Thursday, February 21, 2013

Walking on Water

     Matthew 14:22-33
     So, He called me out of the boat. Sink or swim, I decided to step. Yesterday, I arrived in Haiti, where I plan to remain for the year. During my 3 months back home, God blessed me with some sweet memories with family, 30 beautiful preschoolers (whom I'll never forget), the holistic support of 2 church families, all the while exceeding my financial goal. I couldn't have asked for a more intentional, beautiful, inspiring visit. 
     In the days leading up to my relocation, however, the weight of what the Lord had asked of me hit heavy. I loved on a crying brother and reassured a worried mother. The Lord can do a lot in a year, and I knew a lot would change. I was walking away from routine, convenience, and comfort and stepping into a world of unpredictability, simplicity, and above all....uncertainty. My heart remained broken for a people in need of Agape love. I knew where He was leading me, and I knew why, but I wasn't quite sure how I was going to stand on the water, without sinking. Luckily for me, I serve a God who does. :)
     As soon as I arrived, the same familiarity overcame me that I always get when I visit my old hometown in California. So much so, that I simply slept in the truck bed the whole way home from the airport, perfectly comfortable, though miles away from "comfort." Although my fleshly self still longed for the details, I remembered why I was here; the people.
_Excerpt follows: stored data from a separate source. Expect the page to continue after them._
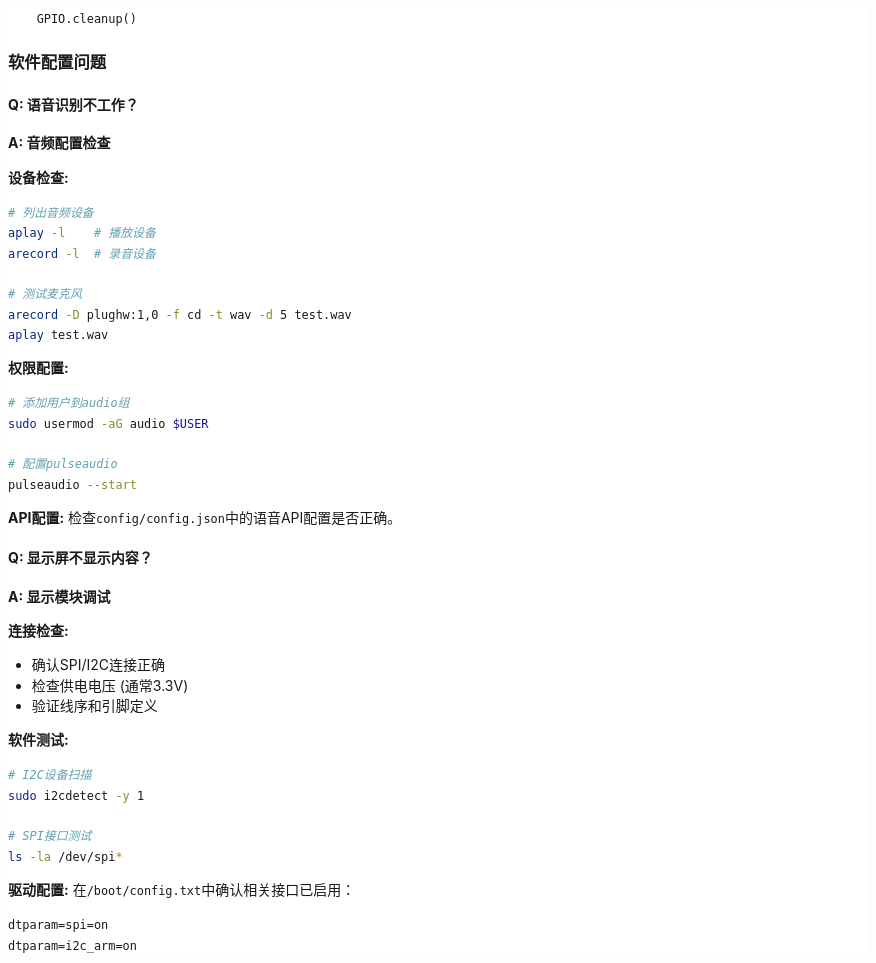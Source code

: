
 ```python
    GPIO.cleanup()
```

### 软件配置问题

#### Q: 语音识别不工作？
**A: 音频配置检查**

**设备检查:**
```bash
# 列出音频设备
aplay -l    # 播放设备
arecord -l  # 录音设备

# 测试麦克风
arecord -D plughw:1,0 -f cd -t wav -d 5 test.wav
aplay test.wav
```

**权限配置:**
```bash
# 添加用户到audio组
sudo usermod -aG audio $USER

# 配置pulseaudio
pulseaudio --start
```

**API配置:**
检查`config/config.json`中的语音API配置是否正确。

#### Q: 显示屏不显示内容？
**A: 显示模块调试**

**连接检查:**
- 确认SPI/I2C连接正确
- 检查供电电压 (通常3.3V)
- 验证线序和引脚定义

**软件测试:**
```bash
# I2C设备扫描
sudo i2cdetect -y 1

# SPI接口测试
ls -la /dev/spi*
```

**驱动配置:**
在`/boot/config.txt`中确认相关接口已启用：
```
dtparam=spi=on
dtparam=i2c_arm=on
```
In just 24 hours, God has allowed me to reconnect with nearly everyone I'd been missing these past few months! (And yes, I have more than one friend....for the smarty pants' who were thinking it!). My hair has been braided by tiny, dirty fingers, I've cuddled a crying Nakisha, fetched diapers and toilet paper from Room 2, was asked to walk the kids to school tomorrow, and help with the eye clinic Monday.....and it all feels so right.
     It's easy to get so caught up in the "doing" here, though, that you overlook the little joys. God allowed me to simply smile this afternoon, when about 5 little ones got a lesson in science at my expense. Since I've been smack dab in the middle of Missouri's winter these past few months, I've become more white again (I know, because I've been told about 100 times since yesterday, ha!). Well, brilliant Naika realized that my skin will change from red to white if you squeeze it hard enough. :) Before long, Naika, Frantzo, Klimako, Nakisha, and Kimberly were poking and prodding and entertaining themselves with my ticklish legs! Who needs "stuff" when you have a goofy white girl around?!
     Needless to say, I'm constantly being reminded to focus on Jesus' beautiful face, rather than the wind and the waves. I see His beauty in my kids, as little Jephnika tries to teach Michelet, who spends his days in a wheelchair, to stand. I see His beauty in the language that I'm struggling to keep up with, as it flows like water off the lips of my friends. I see His beauty in the way the palm trees sway in the breeze that's almost cool enough to make you forget it's 90*. I see His beauty in the thick, calloused hands of old lady, Lena, who washes the kids' clothes by hand, every day. There's so much beauty in this world, we just have to choose to see it. There will surely be days when I lack the faith to meet Jesus on the water, but I know my God will always reach out His hand, catch me, and pull my right back into His beautiful story again.

Would you pray?
     *For the Haitian women who were working in the feeding program. Regrettably, as of today, the program has been discontinued, leaving them jobless. Rent for their homes is due next month, and many were struggling before the program ended.
     *For Kelsea and I, as we attempt to work out the details of our move from the orphanage into a home of our own.
     *For my incredible family, as they learn to trust God's protection and provision. 

Holding on to His promises,
Kourtney

1 comment:

  1. Wow Kourtney,
    I love the way God made you. As I read this, I remembered when you won the Laws of Life contest in College. No wonder you won; your writing is so fun to read. I love you dear sister, and I will always be praying for you. I hope we meet again this side of heaven.